**Supplied material**
+ + + +
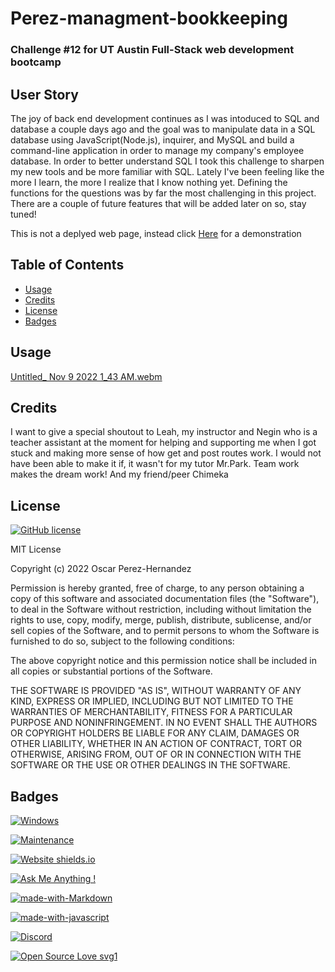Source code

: # Perez-managment-bookkeeping
### Challenge #12 for UT Austin Full-Stack web development bootcamp

## User Story

The joy of back end development continues as I was intoduced to SQL and database a couple days ago and the goal was to manipulate data in a SQL database using JavaScript(Node.js), inquirer, and MySQL and build a command-line application in order to manage my company's employee database. In order to better understand SQL I took this challenge to sharpen my new tools and be more familiar with SQL. Lately I've been feeling like the more I learn, the more I realize that I know nothing yet. Defining the functions for the questions was by far the most challenging in this project. There are a couple of future features that will be added later on so, stay tuned!

This is not a deplyed web page, instead click [Here]([label](../../../../../../../C:/Users/Oscar%20PH/Downloads/Untitled_%20Nov%209%202022%201_43%20AM.webm)) for a demonstration


## Table of Contents

- [Usage](#usage)
- [Credits](#credits)
- [License](#license)
- [Badges](#badges)

## Usage

[Untitled_ Nov 9 2022 1_43 AM.webm](https://user-images.githubusercontent.com/112797175/200775295-627f8f25-7621-4e94-8c8f-a2d4fcd42e09.webm)


## Credits

I want to give a special shoutout to Leah, my instructor and Negin who is a teacher assistant at the moment for helping and supporting me when I got stuck and making more sense of how get and post routes work.
I would not have been able to make it if, it wasn't for my tutor Mr.Park. Team work makes the dream work!
And my friend/peer Chimeka 

## License

[![GitHub license](https://img.shields.io/github/license/Naereen/StrapDown.js.svg)](https://github.com/Naereen/StrapDown.js/blob/master/LICENSE)

MIT License

Copyright (c) 2022 Oscar Perez-Hernandez

Permission is hereby granted, free of charge, to any person obtaining a copy of this software and associated documentation files (the "Software"), to deal in the Software without restriction, including without limitation the rights to use, copy, modify, merge, publish, distribute, sublicense, and/or sell copies of the Software, and to permit persons to whom the Software is furnished to do so, subject to the following conditions:

The above copyright notice and this permission notice shall be included in all copies or substantial portions of the Software.

THE SOFTWARE IS PROVIDED "AS IS", WITHOUT WARRANTY OF ANY KIND, EXPRESS OR IMPLIED, INCLUDING BUT NOT LIMITED TO THE WARRANTIES OF MERCHANTABILITY, FITNESS FOR A PARTICULAR PURPOSE AND NONINFRINGEMENT. IN NO EVENT SHALL THE AUTHORS OR COPYRIGHT HOLDERS BE LIABLE FOR ANY CLAIM, DAMAGES OR OTHER LIABILITY, WHETHER IN AN ACTION OF CONTRACT, TORT OR OTHERWISE, ARISING FROM, OUT OF OR IN CONNECTION WITH THE SOFTWARE OR THE USE OR OTHER DEALINGS IN THE SOFTWARE.

## Badges
[![Windows](https://svgshare.com/i/ZhY.svg)](https://svgshare.com/i/ZhY.svg)

[![Maintenance](https://img.shields.io/badge/Maintained%3F-yes-green.svg)](https://GitHub.com/LilOTechGod/repos/Oscar-s-Restaurant-Note-Pad/)

[![Website shields.io](https://img.shields.io/website-up-down-green-red/http/shields.io.svg)](http://shields.io/)

[![Ask Me Anything !](https://img.shields.io/badge/Ask%20me-anything-1abc9c.svg)](https://GitHub.com/Naereen/ama)

[![made-with-Markdown](https://img.shields.io/badge/Made%20with-Markdown-1f425f.svg)](http://commonmark.org)

[![made-with-javascript](https://img.shields.io/badge/Made%20with-JavaScript-1f425f.svg)](https://www.javascript.com)

[![Discord](https://badgen.net/badge/icon/discord?icon=discord&label)]()

[![Open Source Love svg1](https://badges.frapsoft.com/os/v1/open-source.svg?v=103)](https://github.com/ellerbrock/open-source-badges/)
+ + + +
Respond with a number only: how many lines in the material contain the string "Perez"?

**Your solution**
2